▶ **Provided records**:
--- --- ---

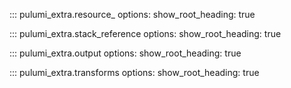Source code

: ::: pulumi_extra.resource_
    options:
        show_root_heading: true

::: pulumi_extra.stack_reference
    options:
        show_root_heading: true

::: pulumi_extra.output
    options:
        show_root_heading: true

::: pulumi_extra.transforms
    options:
        show_root_heading: true
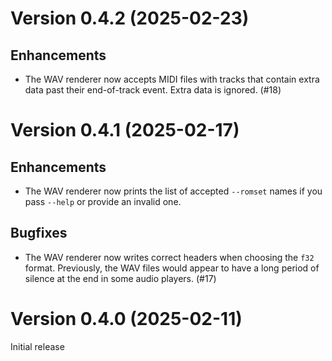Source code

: # Version 0.4.2 (2025-02-23)

## Enhancements

- The WAV renderer now accepts MIDI files with tracks that contain extra data
  past their end-of-track event. Extra data is ignored. (#18)

# Version 0.4.1 (2025-02-17)

## Enhancements

- The WAV renderer now prints the list of accepted `--romset` names if you pass
  `--help` or provide an invalid one.

## Bugfixes

- The WAV renderer now writes correct headers when choosing the `f32` format.
  Previously, the WAV files would appear to have a long period of silence at
  the end in some audio players. (#17)

# Version 0.4.0 (2025-02-11)

Initial release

--- --- ---

▶ **What to produce**: Except for the pictures, please retype the listing above exactly.

▶ **Expected output**:
Source code

: ::: pulumi_extra.resource_
    options:
        show_root_heading: true

::: pulumi_extra.stack_reference
    options:
        show_root_heading: true

::: pulumi_extra.output
    options:
        show_root_heading: true

::: pulumi_extra.transforms
    options:
        show_root_heading: true
Source code

: # Version 0.4.2 (2025-02-23)

## Enhancements

- The WAV renderer now accepts MIDI files with tracks that contain extra data
  past their end-of-track event. Extra data is ignored. (#18)

# Version 0.4.1 (2025-02-17)

## Enhancements

- The WAV renderer now prints the list of accepted `--romset` names if you pass
  `--help` or provide an invalid one.

## Bugfixes

- The WAV renderer now writes correct headers when choosing the `f32` format.
  Previously, the WAV files would appear to have a long period of silence at
  the end in some audio players. (#17)

# Version 0.4.0 (2025-02-11)

Initial release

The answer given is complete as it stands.